Recent months have seen inflation fall to zero, greatly boosting consumer confidence. However, another factor in the growth has come from the €1.1 trillion asset purchase stimulus implemented by the European Central Bank. Peter Spencer, the Item Club’s chief economic adviser, said the economy is not being impacted by the upcoming general election as “noflation trumps politics”, and that recovery in Europe is helping to complete the “UK growth picture”. He added that while “headwinds” held the economy back in the early years of the current coalition government, “tailwinds” will outweigh any political uncertainty after the 7th May this year.
In addition to overall economic growth, UK exports are set to increase by 5.9% this year and a further 4.9% during 2016. However, the report pointed out that there are factors which carry potential risks, including a weak post-election government, a possible EU referendum and concerns over Russia and Ukraine, although worries over the later have eased somewhat recently.
In terms of salaries, there is expected to be growth of 2.1% in 2015 and 2.4% next year. With prices only likely to rise by 0.1%, this translates into a 3.7% rise in disposable incomes – the biggest increase since the 1990s. The ratio between household income and debt is likely to remain stable, with the prospect of people binging on credit being very unlikely. This is backed up by a study published by the financial information and services company Markit this week, which stated that the squeeze on British families is at its lowest level since the height of the economic downturn in 2009.

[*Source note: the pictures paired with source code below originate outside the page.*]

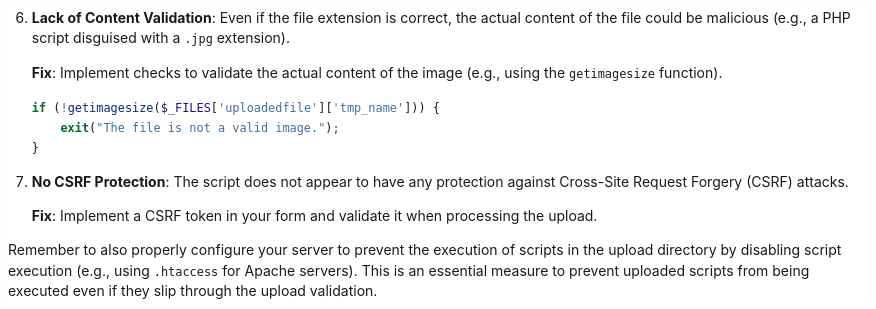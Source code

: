 6. **Lack of Content Validation**: Even if the file extension is correct, the actual content of the file could be malicious (e.g., a PHP script disguised with a `.jpg` extension).

   **Fix**: Implement checks to validate the actual content of the image (e.g., using the `getimagesize` function).

   ```php
   if (!getimagesize($_FILES['uploadedfile']['tmp_name'])) {
       exit("The file is not a valid image.");
   }
   ```

7. **No CSRF Protection**: The script does not appear to have any protection against Cross-Site Request Forgery (CSRF) attacks.

   **Fix**: Implement a CSRF token in your form and validate it when processing the upload.

Remember to also properly configure your server to prevent the execution of scripts in the upload directory by disabling script execution (e.g., using `.htaccess` for Apache servers). This is an essential measure to prevent uploaded scripts from being executed even if they slip through the upload validation.
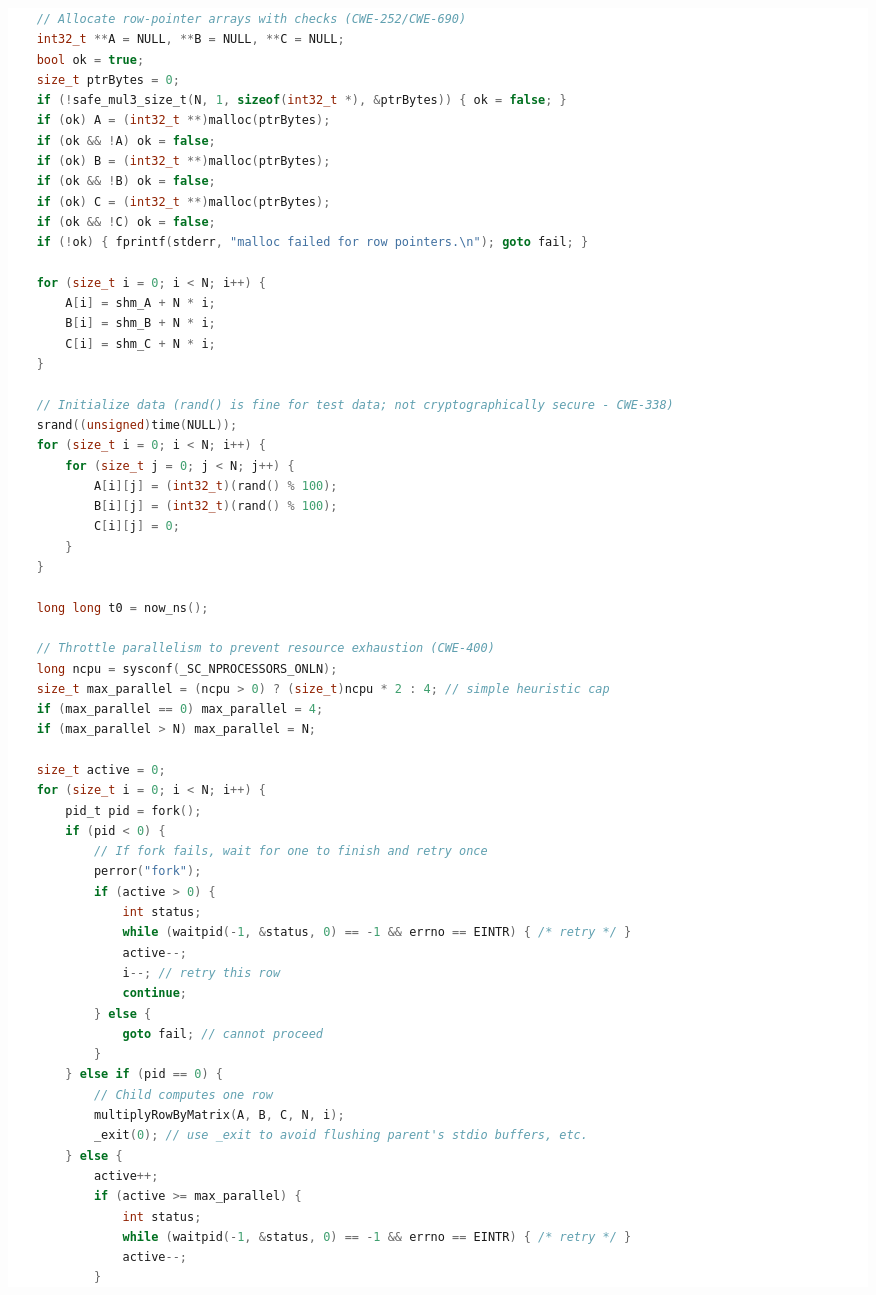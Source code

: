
 ```c
    // Allocate row-pointer arrays with checks (CWE-252/CWE-690)
    int32_t **A = NULL, **B = NULL, **C = NULL;
    bool ok = true;
    size_t ptrBytes = 0;
    if (!safe_mul3_size_t(N, 1, sizeof(int32_t *), &ptrBytes)) { ok = false; }
    if (ok) A = (int32_t **)malloc(ptrBytes);
    if (ok && !A) ok = false;
    if (ok) B = (int32_t **)malloc(ptrBytes);
    if (ok && !B) ok = false;
    if (ok) C = (int32_t **)malloc(ptrBytes);
    if (ok && !C) ok = false;
    if (!ok) { fprintf(stderr, "malloc failed for row pointers.\n"); goto fail; }

    for (size_t i = 0; i < N; i++) {
        A[i] = shm_A + N * i;
        B[i] = shm_B + N * i;
        C[i] = shm_C + N * i;
    }

    // Initialize data (rand() is fine for test data; not cryptographically secure - CWE-338)
    srand((unsigned)time(NULL));
    for (size_t i = 0; i < N; i++) {
        for (size_t j = 0; j < N; j++) {
            A[i][j] = (int32_t)(rand() % 100);
            B[i][j] = (int32_t)(rand() % 100);
            C[i][j] = 0;
        }
    }

    long long t0 = now_ns();

    // Throttle parallelism to prevent resource exhaustion (CWE-400)
    long ncpu = sysconf(_SC_NPROCESSORS_ONLN);
    size_t max_parallel = (ncpu > 0) ? (size_t)ncpu * 2 : 4; // simple heuristic cap
    if (max_parallel == 0) max_parallel = 4;
    if (max_parallel > N) max_parallel = N;

    size_t active = 0;
    for (size_t i = 0; i < N; i++) {
        pid_t pid = fork();
        if (pid < 0) {
            // If fork fails, wait for one to finish and retry once
            perror("fork");
            if (active > 0) {
                int status;
                while (waitpid(-1, &status, 0) == -1 && errno == EINTR) { /* retry */ }
                active--;
                i--; // retry this row
                continue;
            } else {
                goto fail; // cannot proceed
            }
        } else if (pid == 0) {
            // Child computes one row
            multiplyRowByMatrix(A, B, C, N, i);
            _exit(0); // use _exit to avoid flushing parent's stdio buffers, etc.
        } else {
            active++;
            if (active >= max_parallel) {
                int status;
                while (waitpid(-1, &status, 0) == -1 && errno == EINTR) { /* retry */ }
                active--;
            }
```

Markit’s Household Finance Index rose from 45.5 to 45.8 in April and it appears that most people are using their additional income to pay down debts rather than increase their spending. A key reason for this is the fact that many are not confident that wages will continue to rise. Indeed, just one in five said they expect their salary to rise by more than 2% this year, and only one in ten are confident about receiving a wage increase of 3% or more. Those earning less than £15,000 per annum are anticipating the lowest pay rises with an average of 0.5% predicted. This is in contrast with people earning over £57,000 who are likely to enjoy an average increase of 1.6%.